◆ Collected data:

· · · · ·

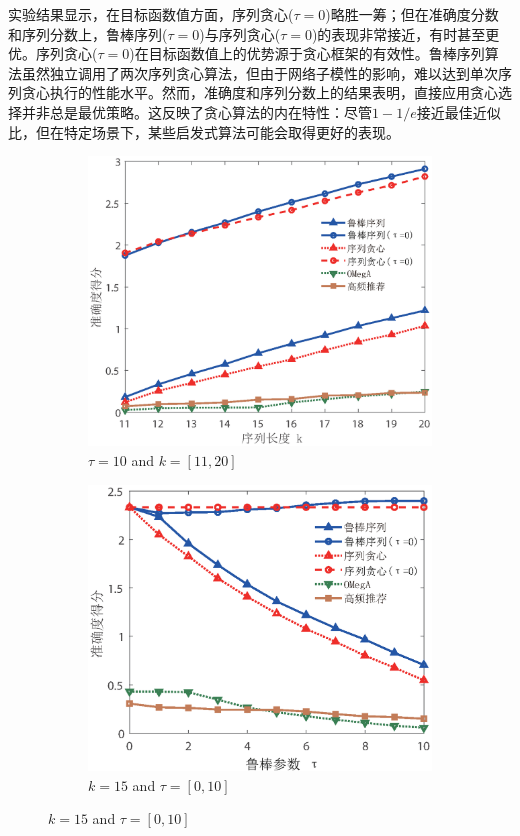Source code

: 实验结果显示，在目标函数值方面，序列贪心($\tau=0$)略胜一筹；但在准确度分数和序列分数上，鲁棒序列($\tau=0$)与序列贪心($\tau=0$)的表现非常接近，有时甚至更优。序列贪心($\tau=0$)在目标函数值上的优势源于贪心框架的有效性。鲁棒序列算法虽然独立调用了两次序列贪心算法，但由于网络子模性的影响，难以达到单次序列贪心执行的性能水平。然而，准确度和序列分数上的结果表明，直接应用贪心选择并非总是最优策略。这反映了贪心算法的内在特性：尽管$1-1/e$接近最佳近似比，但在特定场景下，某些启发式算法可能会取得更好的表现。
\begin{figure}[H]
    \centering
    \begin{subfigure}{0.45\textwidth}
        \includegraphics[width=\linewidth]{figure/rosenets/rec/rec-acc1}
        \caption{$\tau=10$ and $k=[11,20]$}
        \label{fig:rec-acc}
    \end{subfigure}
    \hfill
    \begin{subfigure}{0.45\textwidth}
        \includegraphics[width=\linewidth]{figure/rosenets/rec/rec-acc1-t}
        \caption{$k=15$ and $\tau=[0,10]$}
        \label{fig:rec-acc-t}
    \end{subfigure}


\end{figure}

· · · · ·

◆ About this exercise:
Using the data above, state the number of lines that contain the word "includegraphics"; add nothing else.

◆ Solution to this task:
2